Decades ago, it was compulsory to admit a tuberculosis patient in a sanatorium, for up to a year. Patients were confined to beds in airy, well ventilated, clean wards. Later, the Madras study showed that sanatorium treatment was in no way superior to home (domiciliary) treatment. Despite good accommodation, nursing, rich diet and prolonged bed rest, sanatorium patients showed little difference from patients treated in overcrowded homes with poor ventilation and diet and very little rest. Also it was very difficult to keep a patient in the sanatorium away from his family for a whole year. Hence domiciliary treatment of tuberculosis prevailed.

Tuberculosis is curable only with a combination of chemotherapy, in which a medley of three or four anti-tubercular drugs (ATT) is administered. The first line ATT drugs are Isoniazid, Rifampicin, Ethambutol, Pyrazinamite, Streptomycin. This treatment is streamlined over a period of six months. The patient receives four drugs during the first two months and two drugs for the rest four months, depending on his clinical improvement. In rare cases of spinal tuberculosis or TB meningitis, the treatment is extended up to nine months or a year.

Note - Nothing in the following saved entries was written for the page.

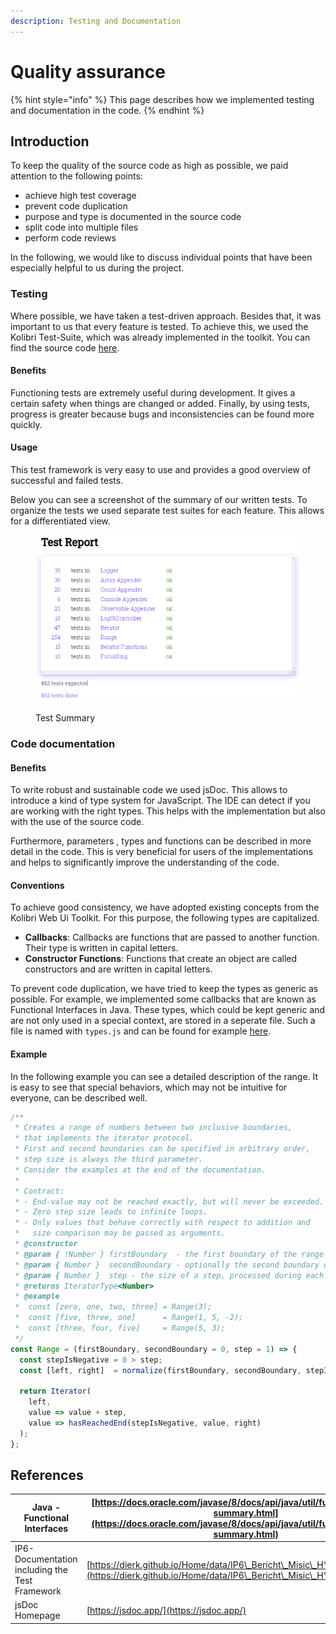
 ```yaml
---
description: Testing and Documentation
---
```


# Quality assurance

{% hint style="info" %}
This page describes how we implemented testing and documentation in the code.
{% endhint %}

## Introduction

To keep the quality of the source code as high as possible, we paid attention to the following points:

* achieve high test coverage
* prevent code duplication
* purpose and type is documented in the source code
* split code into multiple files
* perform code reviews

In the following, we would like to discuss individual points that have been especially helpful to us during the project.

### Testing

Where possible, we have taken a test-driven approach. Besides that, it was important to us that every feature is tested. To achieve this, we used the Kolibri Test-Suite, which was already implemented in the toolkit. You can find the source code [here](https://github.com/WebEngineering-FHNW/Kolibri/blob/main/docs/src/kolibri/util/test.js).

#### Benefits

Functioning tests are extremely useful during development. It gives a certain safety when things are changed or added. Finally, by using tests, progress is greater because bugs and inconsistencies can be found more quickly.

#### Usage

This test framework is very easy to use and provides a good overview of successful and failed tests.

Below you can see a screenshot of the summary of our written tests. To organize the tests we used separate test suites for each feature. This allows for a differentiated view.

<figure><img src="../.gitbook/assets/image.png" alt=""><figcaption><p>Test Summary</p></figcaption></figure>

### Code documentation

#### Benefits

To write robust and sustainable code we used jsDoc. This allows to introduce a kind of type system for JavaScript. The IDE can detect if you are working with the right types. This helps with the implementation but also with the use of the source code.

Furthermore, parameters , types and functions can be described in more detail in the code. This is very beneficial for users of the implementations and helps to significantly improve the understanding of the code.

#### Conventions

To achieve good consistency, we have adopted existing concepts from the Kolibri Web Ui Toolkit. For this purpose, the following types are capitalized.

* **Callbacks**: Callbacks are functions that are passed to another function. Their type is written in capital letters.
* **Constructor Functions**: Functions that create an object are called constructors and are written in capital letters.

To prevent code duplication, we have tried to keep the types as generic as possible. For example, we implemented some callbacks that are known as Functional Interfaces in Java. These types, which could be kept generic and are not only used in a special context, are stored in a seperate file. Such a file is named with `types.js` and can be found for example [here](https://github.com/wildwyss/Kolibri/blob/main/contrib/p5\_wild\_wyss/src/types.js).

#### Example

In the following example you can see a detailed description of the range. It is easy to see that special behaviors, which may not be intuitive for everyone, can be described well.

```javascript
/**
 * Creates a range of numbers between two inclusive boundaries,
 * that implements the iterator protocol.
 * First and second boundaries can be specified in arbitrary order,
 * step size is always the third parameter.
 * Consider the examples at the end of the documentation.
 *
 * Contract:
 * - End-value may not be reached exactly, but will never be exceeded.
 * - Zero step size leads to infinite loops.
 * - Only values that behave correctly with respect to addition and
 *   size comparison may be passed as arguments.
 * @constructor
 * @param { !Number } firstBoundary  - the first boundary of the range
 * @param { Number }  secondBoundary - optionally the second boundary of the range
 * @param { Number }  step - the size of a step, processed during each iteration
 * @returns IteratorType<Number>
 * @example
 *  const [zero, one, two, three] = Range(3);
 *  const [five, three, one]      = Range(1, 5, -2);
 *  const [three, four, five]     = Range(5, 3);
 */
const Range = (firstBoundary, secondBoundary = 0, step = 1) => {
  const stepIsNegative = 0 > step;
  const [left, right]  = normalize(firstBoundary, secondBoundary, stepIsNegative);

  return Iterator(
    left,
    value => value + step,
    value => hasReachedEnd(stepIsNegative, value, right)
  );
};
```

## References

| Java - Functional Interfaces                   | [https://docs.oracle.com/javase/8/docs/api/java/util/function/package-summary.html](https://docs.oracle.com/javase/8/docs/api/java/util/function/package-summary.html) |
| ---------------------------------------------- | ---------------------------------------------------------------------------------------------------------------------------------------------------------------------- |
| IP6-Documentation including the Test Framework | [https://dierk.github.io/Home/data/IP6\_Bericht\_Misic\_H%C3%A4fliger.pdf](https://dierk.github.io/Home/data/IP6\_Bericht\_Misic\_H%C3%A4fliger.pdf)                   |
| jsDoc Homepage                                 | [https://jsdoc.app/](https://jsdoc.app/)                                                                                                                               |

DOTS (Directly observed treatment short course) has been very effective in controlling the spread of tuberculosis. Under the scheme, the government provides free ATT to all tuberculosis patients in the country, irrespective of their age, socio-economic status or type of TB. Patients fall under one of the following categories —Category A is smear positive pulmonary TB; Category B is smear negative but x-ray positive pulmonary TB; and Category C includes extra-pulmonary cases. The patient has to report to the primary health centre thrice a week (on alternate days) and take his medicines in the presence of the social worker. The DOTS strategy is known as revised national TB central program (RNTCP) in India. Surgery is indicated in MDR-Tuberculosis for removal of a diseased lobe (lobectomy) or a destroyed lung (pnuemonectomy). The aim of surgery in tuberculosis is to remove all the disease-bearing lung tissue, preserving as much of the normal lung as possible.

Newborns receive BCG vaccine which may protect against tuberculosis in infancy. However, this does not guarantee immunity against the disease after they grow up. Therefore, all those who come in close contact with a tuberculosis patient must be screened and given INH prophylaxis.

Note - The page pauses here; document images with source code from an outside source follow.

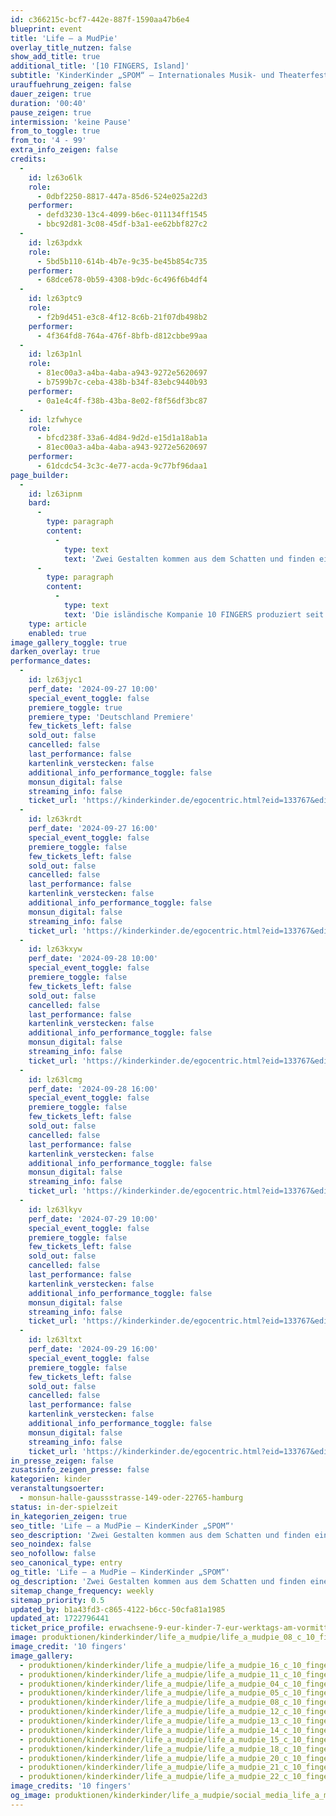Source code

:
 ```yaml
---
id: c366215c-bcf7-442e-887f-1590aa47b6e4
blueprint: event
title: 'Life – a MudPie'
overlay_title_nutzen: false
show_add_title: true
additional_title: '[10 FINGERS, Island]'
subtitle: 'KinderKinder „SPOM“ – Internationales Musik- und Theaterfestival'
urauffuehrung_zeigen: false
dauer_zeigen: true
duration: '00:40'
pause_zeigen: true
intermission: 'keine Pause'
from_to_toggle: true
from_to: '4 - 99'
extra_info_zeigen: false
credits:
  -
    id: lz63o6lk
    role:
      - 0dbf2250-8817-447a-85d6-524e025a22d3
    performer:
      - defd3230-13c4-4099-b6ec-011134ff1545
      - bbc92d81-3c08-45df-b3a1-ee62bbf827c2
  -
    id: lz63pdxk
    role:
      - 5bd5b110-614b-4b7e-9c35-be45b854c735
    performer:
      - 68dce678-0b59-4308-b9dc-6c496f6b4df4
  -
    id: lz63ptc9
    role:
      - f2b9d451-e3c8-4f12-8c6b-21f07db498b2
    performer:
      - 4f364fd8-764a-476f-8bfb-d812cbbe99aa
  -
    id: lz63p1nl
    role:
      - 81ec00a3-a4ba-4aba-a943-9272e5620697
      - b7599b7c-ceba-438b-b34f-83ebc9440b93
    performer:
      - 0a1e4c4f-f38b-43ba-8e02-f8f56df3bc87
  -
    id: lzfwhyce
    role:
      - bfcd238f-33a6-4d84-9d2d-e15d1a18ab1a
      - 81ec00a3-a4ba-4aba-a943-9272e5620697
    performer:
      - 61dcdc54-3c3c-4e77-acda-9c77bf96daa1
page_builder:
  -
    id: lz63ipnm
    bard:
      -
        type: paragraph
        content:
          -
            type: text
            text: 'Zwei Gestalten kommen aus dem Schatten und finden einen Sack Erde: Sie erschaffen Tiere, Länder, Leben und Liebe daraus. Erzählt wird die Geschichte der Erde und die Schöpfung der Menschheit. »Life – a MudPie« zeigt spielerisch und ganz ohne Worte, wie alles auf der Welt aus dem Nichts entsteht: ein Stück über den Kreislauf des Lebens. Und eine ordentliche Schlammschlacht, die sowohl für die Allerkleinsten als auch für Menschen aller Altersstufen geeignet ist.'
      -
        type: paragraph
        content:
          -
            type: text
            text: 'Die isländische Kompanie 10 FINGERS produziert seit über 20 Jahren Theater für junges Publikum und verbindet in ihren bildstarken Inszenierungen Figurentheater, Bildende Kunst und Performance miteinander.'
    type: article
    enabled: true
image_gallery_toggle: true
darken_overlay: true
performance_dates:
  -
    id: lz63jyc1
    perf_date: '2024-09-27 10:00'
    special_event_toggle: false
    premiere_toggle: true
    premiere_type: 'Deutschland Premiere'
    few_tickets_left: false
    sold_out: false
    cancelled: false
    last_performance: false
    kartenlink_verstecken: false
    additional_info_performance_toggle: false
    monsun_digital: false
    streaming_info: false
    ticket_url: 'https://kinderkinder.de/egocentric.html?eid=133767&edid=479649'
  -
    id: lz63krdt
    perf_date: '2024-09-27 16:00'
    special_event_toggle: false
    premiere_toggle: false
    few_tickets_left: false
    sold_out: false
    cancelled: false
    last_performance: false
    kartenlink_verstecken: false
    additional_info_performance_toggle: false
    monsun_digital: false
    streaming_info: false
    ticket_url: 'https://kinderkinder.de/egocentric.html?eid=133767&edid=479672'
  -
    id: lz63kxyw
    perf_date: '2024-09-28 10:00'
    special_event_toggle: false
    premiere_toggle: false
    few_tickets_left: false
    sold_out: false
    cancelled: false
    last_performance: false
    kartenlink_verstecken: false
    additional_info_performance_toggle: false
    monsun_digital: false
    streaming_info: false
    ticket_url: 'https://kinderkinder.de/egocentric.html?eid=133767&edid=479650'
  -
    id: lz63lcmg
    perf_date: '2024-09-28 16:00'
    special_event_toggle: false
    premiere_toggle: false
    few_tickets_left: false
    sold_out: false
    cancelled: false
    last_performance: false
    kartenlink_verstecken: false
    additional_info_performance_toggle: false
    monsun_digital: false
    streaming_info: false
    ticket_url: 'https://kinderkinder.de/egocentric.html?eid=133767&edid=479687'
  -
    id: lz63lkyv
    perf_date: '2024-07-29 10:00'
    special_event_toggle: false
    premiere_toggle: false
    few_tickets_left: false
    sold_out: false
    cancelled: false
    last_performance: false
    kartenlink_verstecken: false
    additional_info_performance_toggle: false
    monsun_digital: false
    streaming_info: false
    ticket_url: 'https://kinderkinder.de/egocentric.html?eid=133767&edid=479651'
  -
    id: lz63ltxt
    perf_date: '2024-09-29 16:00'
    special_event_toggle: false
    premiere_toggle: false
    few_tickets_left: false
    sold_out: false
    cancelled: false
    last_performance: false
    kartenlink_verstecken: false
    additional_info_performance_toggle: false
    monsun_digital: false
    streaming_info: false
    ticket_url: 'https://kinderkinder.de/egocentric.html?eid=133767&edid=479688'
in_presse_zeigen: false
zusatsinfo_zeigen_presse: false
kategorien: kinder
veranstaltungsoerter:
  - monsun-halle-gaussstrasse-149-oder-22765-hamburg
status: in-der-spielzeit
in_kategorien_zeigen: true
seo_title: 'Life – a MudPie – KinderKinder „SPOM“'
seo_description: 'Zwei Gestalten kommen aus dem Schatten und finden einen Sack Erde: Sie erschaffen Tiere, Länder, Leben und Liebe daraus.'
seo_noindex: false
seo_nofollow: false
seo_canonical_type: entry
og_title: 'Life – a MudPie – KinderKinder „SPOM“'
og_description: 'Zwei Gestalten kommen aus dem Schatten und finden einen Sack Erde: Sie erschaffen Tiere, Länder, Leben und Liebe daraus. Erzählt wird die Geschichte der Erde und die Schöpfung der Menschheit. »Life – a MudPie«'
sitemap_change_frequency: weekly
sitemap_priority: 0.5
updated_by: b1a43fd3-c865-4122-b6cc-50cfa81a1985
updated_at: 1722796441
ticket_price_profile: erwachsene-9-eur-kinder-7-eur-werktags-am-vormittag-4-eur-fuer-alle
image: produktionen/kinderkinder/life_a_mudpie/life_a_mudpie_08_c_10_fingers.jpg
image_credit: '10 fingers'
image_gallery:
  - produktionen/kinderkinder/life_a_mudpie/life_a_mudpie_16_c_10_fingers.jpg
  - produktionen/kinderkinder/life_a_mudpie/life_a_mudpie_11_c_10_fingers.jpg
  - produktionen/kinderkinder/life_a_mudpie/life_a_mudpie_04_c_10_fingers.jpg
  - produktionen/kinderkinder/life_a_mudpie/life_a_mudpie_05_c_10_fingers.jpg
  - produktionen/kinderkinder/life_a_mudpie/life_a_mudpie_08_c_10_fingers.jpg
  - produktionen/kinderkinder/life_a_mudpie/life_a_mudpie_12_c_10_fingers.jpg
  - produktionen/kinderkinder/life_a_mudpie/life_a_mudpie_13_c_10_fingers.jpg
  - produktionen/kinderkinder/life_a_mudpie/life_a_mudpie_14_c_10_fingers.jpg
  - produktionen/kinderkinder/life_a_mudpie/life_a_mudpie_15_c_10_fingers.jpg
  - produktionen/kinderkinder/life_a_mudpie/life_a_mudpie_18_c_10_fingers.jpg
  - produktionen/kinderkinder/life_a_mudpie/life_a_mudpie_20_c_10_fingers.jpg
  - produktionen/kinderkinder/life_a_mudpie/life_a_mudpie_21_c_10_fingers.jpg
  - produktionen/kinderkinder/life_a_mudpie/life_a_mudpie_22_c_10_fingers.jpg
image_credits: '10 fingers'
og_image: produktionen/kinderkinder/life_a_mudpie/social_media_life_a_mudpie_c_fingers.jpg
---
```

For instance, if a mother is on ATT, all her children must be given INH prophylaxis in a dose of 5 mg/kg daily for 6 months.

A patient with active smear positive TB must be taught proper sputum disposal in a phenyl can. He must cover his mouth with a tissue/ kerchief while coughing/sneezing.
There are two new and dreaded forms of tuberculosis known as MDR-TB & XDR-TB.  
MDR-TB or multi-drug resistant tuberculosis is when mycobacteria develop resistance to at least two of the first line drugs, namely Isoniazid and Rifampicin. XDR-TB or extensively drug resistant tuberculosis is when mycobacterium develops resistance to even the second line drugs.

The social stigma associated with tuberculosis in India earlier is no more evident now. People are aware that tuberculosis is  curable.